Be a Business.... you'll end up with more money.

Good luck.

This is a tough spot to be in, especially in the middle of winter when replacing that customer is going to be difficult, at best.


LawnSite Senior Member
South West PA
I had one last season. Owned a real estate franchise.

He was past due on two months plowings. This was in Feb?

First mode of action= Phone call. I called several times and was told that he was "out of the office".

Secind mode of action= Embarras him into paying. I stopped by the office during a busy time, and went in asking for the fellow.
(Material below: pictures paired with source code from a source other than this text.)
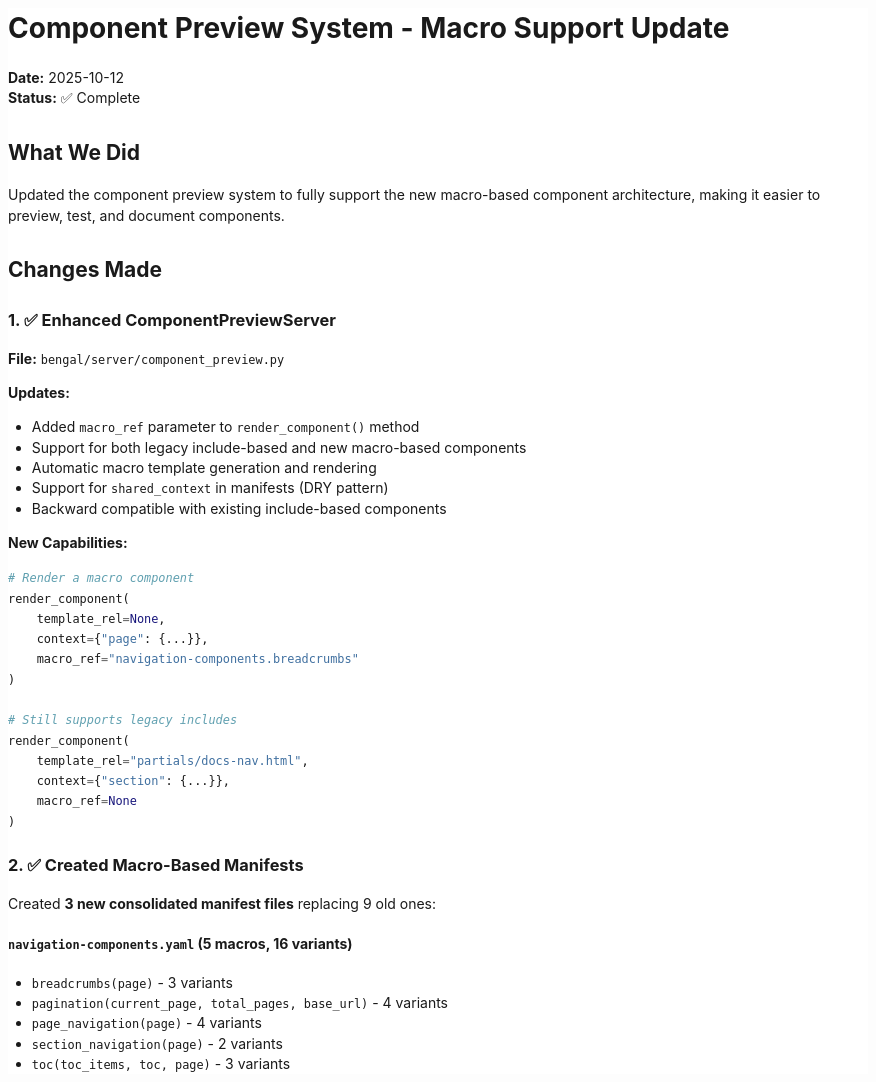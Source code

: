 # Component Preview System - Macro Support Update

**Date:** 2025-10-12  
**Status:** ✅ Complete

## What We Did

Updated the component preview system to fully support the new macro-based component architecture, making it easier to preview, test, and document components.

## Changes Made

### 1. ✅ Enhanced ComponentPreviewServer

**File:** `bengal/server/component_preview.py`

**Updates:**
- Added `macro_ref` parameter to `render_component()` method
- Support for both legacy include-based and new macro-based components
- Automatic macro template generation and rendering
- Support for `shared_context` in manifests (DRY pattern)
- Backward compatible with existing include-based components

**New Capabilities:**
```python
# Render a macro component
render_component(
    template_rel=None,
    context={"page": {...}},
    macro_ref="navigation-components.breadcrumbs"
)

# Still supports legacy includes
render_component(
    template_rel="partials/docs-nav.html",
    context={"section": {...}},
    macro_ref=None
)
```

### 2. ✅ Created Macro-Based Manifests

Created **3 new consolidated manifest files** replacing 9 old ones:

#### `navigation-components.yaml` (5 macros, 16 variants)
- `breadcrumbs(page)` - 3 variants
- `pagination(current_page, total_pages, base_url)` - 4 variants
- `page_navigation(page)` - 4 variants
- `section_navigation(page)` - 2 variants
- `toc(toc_items, toc, page)` - 3 variants
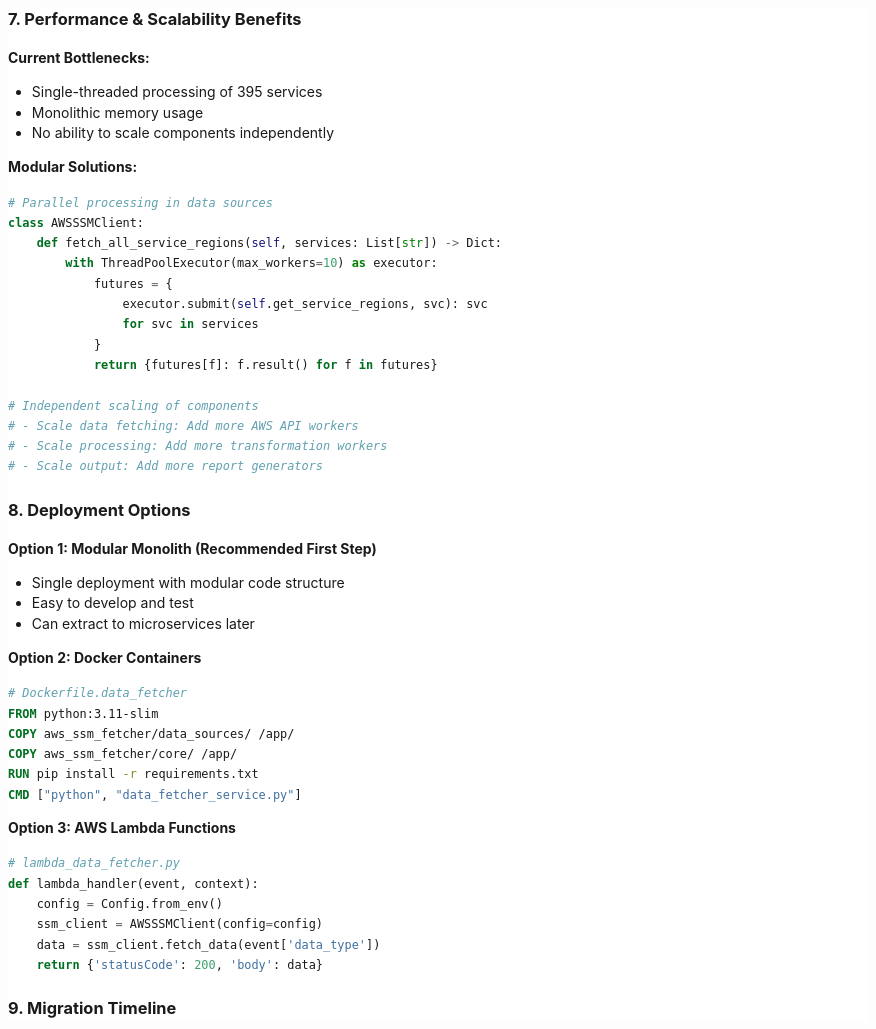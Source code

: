 ### **7. Performance & Scalability Benefits**

**Current Bottlenecks:**
- Single-threaded processing of 395 services
- Monolithic memory usage
- No ability to scale components independently

**Modular Solutions:**
```python
# Parallel processing in data sources
class AWSSSMClient:
    def fetch_all_service_regions(self, services: List[str]) -> Dict:
        with ThreadPoolExecutor(max_workers=10) as executor:
            futures = {
                executor.submit(self.get_service_regions, svc): svc 
                for svc in services
            }
            return {futures[f]: f.result() for f in futures}

# Independent scaling of components  
# - Scale data fetching: Add more AWS API workers
# - Scale processing: Add more transformation workers
# - Scale output: Add more report generators
```

### **8. Deployment Options**

**Option 1: Modular Monolith (Recommended First Step)**
- Single deployment with modular code structure
- Easy to develop and test
- Can extract to microservices later

**Option 2: Docker Containers**
```dockerfile
# Dockerfile.data_fetcher
FROM python:3.11-slim
COPY aws_ssm_fetcher/data_sources/ /app/
COPY aws_ssm_fetcher/core/ /app/
RUN pip install -r requirements.txt
CMD ["python", "data_fetcher_service.py"]
```

**Option 3: AWS Lambda Functions**
```python
# lambda_data_fetcher.py
def lambda_handler(event, context):
    config = Config.from_env()
    ssm_client = AWSSSMClient(config=config)
    data = ssm_client.fetch_data(event['data_type'])
    return {'statusCode': 200, 'body': data}
```

### **9. Migration Timeline**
Again, he was "out of the office". I asked the secertary if there was a problem, as I had not yet been paid for the snow plowing, and was just wondering if there was a problem? The look on the faces of everyone in the office was priceless.

Third mode of action= Stern letter sent certified mail. I got my money after this letter. I threatened shutoff of service if the invoices were not paid in full in a timely manner.

I got my past due money, but not what was currently due. He still had a week or two to pay the current invoice.

That was the last invoice of the season. It took until September to get my money, but I finally did.

He was not renewed this season.

I think that I will stop at the office if I see the new guy there, and just tell him to be "on his toes".

john r

LawnSite Member
Forked River, NJ
HI, Im new to this site and just going through some posts. I've been stiffed before w/and wo written contracts. A verbal agreement is a contract(just a little harder to prove your case). Let them know you will take them to small claims court for your suit to get your 1000.(give them a DEADLINE FOR PAYMENT). Send your bill certified mail and indicate your interst charges and your intention to sue them for your money. Also keep billing them ON A REGULAR BASIS with your 18% or is it 20% per month. hehehehe! What usually will happen is they will settle out of court, not pay you the accrued interest, BUT, get paid your 1000 bucks. This has worked for me!! Also go to court in the winter. If you are a seasonal worker like me you have more time in the winter. Hope this helps.